My understanding is that most AI safety work that plausibly reduces some s-risks may reduce extinction risks as well, and I'm thinking that some futures where we go extinct because of AI (especially with a single AI taking over) wouldn't involve astronomical suffering, if the AI has no (or sufficiently little) interest in consciousness or suffering, whether
- terminally,
- because consciousness or suffering is useful to some goal (e.g. it might simulate suffering incidentally or for the value of information), or
- because there are other agents who care about suffering it has to interact with or whose preferences it should follow (they could all be gone, ruling out s-risks from conflicts).
I am interested in how people are weighing (or defeating) these considerations against the s-risk reduction they expect from (particular) AI safety work.
EDIT: Summarizing:
- AI safety work (including s-risk-focused work) also reduces extinction risk.
- Reducing extinction risk increases some s-risks, especially non-AGI-caused s-risks, but also possibly AGI-caused s-risks.
So AI safety work may increase s-risks, depending on tradeoffs.
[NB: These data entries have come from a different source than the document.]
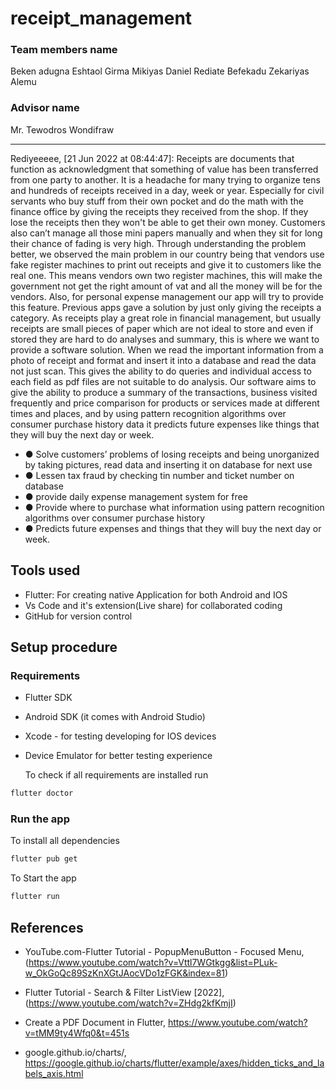 # receipt_management

### Team members name

Beken adugna
Eshtaol Girma
Mikiyas Daniel
Rediate Befekadu
Zekariyas Alemu

### Advisor name

Mr. Tewodros Wondifraw

---

Rediyeeeee, [21 Jun 2022 at 08:44:47]:
Receipts are documents that function as acknowledgment that something of value has been transferred from one party to another. It is a headache for many trying to organize tens and hundreds of receipts received in a day, week or year. Especially for civil servants who buy stuff from their own pocket and do the math with the finance office by giving the receipts they received from the shop. If they lose the receipts then they won't be able to get their own money. Customers also can’t manage all those mini papers manually and when they sit for long their chance of fading is very high.
Through understanding the problem better, we observed the main problem in our country being that vendors use fake register machines to print out receipts and give it to customers like the real one. This means vendors own two register machines, this will make the government not get the right amount of vat and all the money will be for the vendors.
Also, for personal expense management our app will try to provide this feature. Previous apps gave a solution by just only giving the receipts a category. As receipts play a great role in financial management, but usually receipts are small pieces of paper which are not ideal to store and even if stored they are hard to do analyses and summary, this is where we want to provide a software solution. When we read the important information from a photo of receipt and format and insert it into a database and read the data not just scan. This gives the ability to do queries and individual access to each field as pdf files are not suitable to do analysis. Our software aims to give the ability to produce a summary of the transactions, business visited frequently and price comparison for products or services made at different times and places, and by using pattern recognition algorithms over consumer purchase history data it predicts future expenses like things that they will buy the next day or week.

- ● Solve customers’ problems of losing receipts and being unorganized by taking pictures, read data and inserting it on database for next use
- ● Lessen tax fraud by checking tin number and ticket number on database
- ● provide daily expense management system for free
- ● Provide where to purchase what information using pattern recognition algorithms over consumer purchase history
- ● Predicts future expenses and things that they will buy the next day or week.

## Tools used

- Flutter: For creating native Application for both Android and IOS
- Vs Code and it's extension(Live share) for collaborated coding
- GitHub for version control

## Setup procedure

### Requirements

- Flutter SDK
- Android SDK (it comes with Android Studio)
- Xcode - for testing developing for IOS devices
- Device Emulator for better testing experience

  To check if all requirements are installed run

```bash
flutter doctor
```

### Run the app

To install all dependencies

```bash
flutter pub get
```

To Start the app

```bash
flutter run
```

## References

- YouTube.com-Flutter Tutorial - PopupMenuButton - Focused Menu, (https://www.youtube.com/watch?v=Vttl7WGtkgg&list=PLuk-w_OkGoQc89SzKnXGtJAocVDo1zFGK&index=81)

- Flutter Tutorial - Search & Filter ListView [2022], (https://www.youtube.com/watch?v=ZHdg2kfKmjI)

- Create a PDF Document in Flutter, https://www.youtube.com/watch?v=tMM9ty4Wfq0&t=451s

- google.github.io/charts/, https://google.github.io/charts/flutter/example/axes/hidden_ticks_and_labels_axis.html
I would think there's kind of a continuum between each of the three options, and AI safety work shifts the distribution, making things closer to (C) less likely and things closer to (A) more likely. More or fewer of our values could be represented, and that could be good or bad, and related to the risks of extinction. It's not actually clear to me that moving in this direction is preferable from an s-risk perspective, since there could be more interest in creating more sentience overall and greater risks from conflict with others.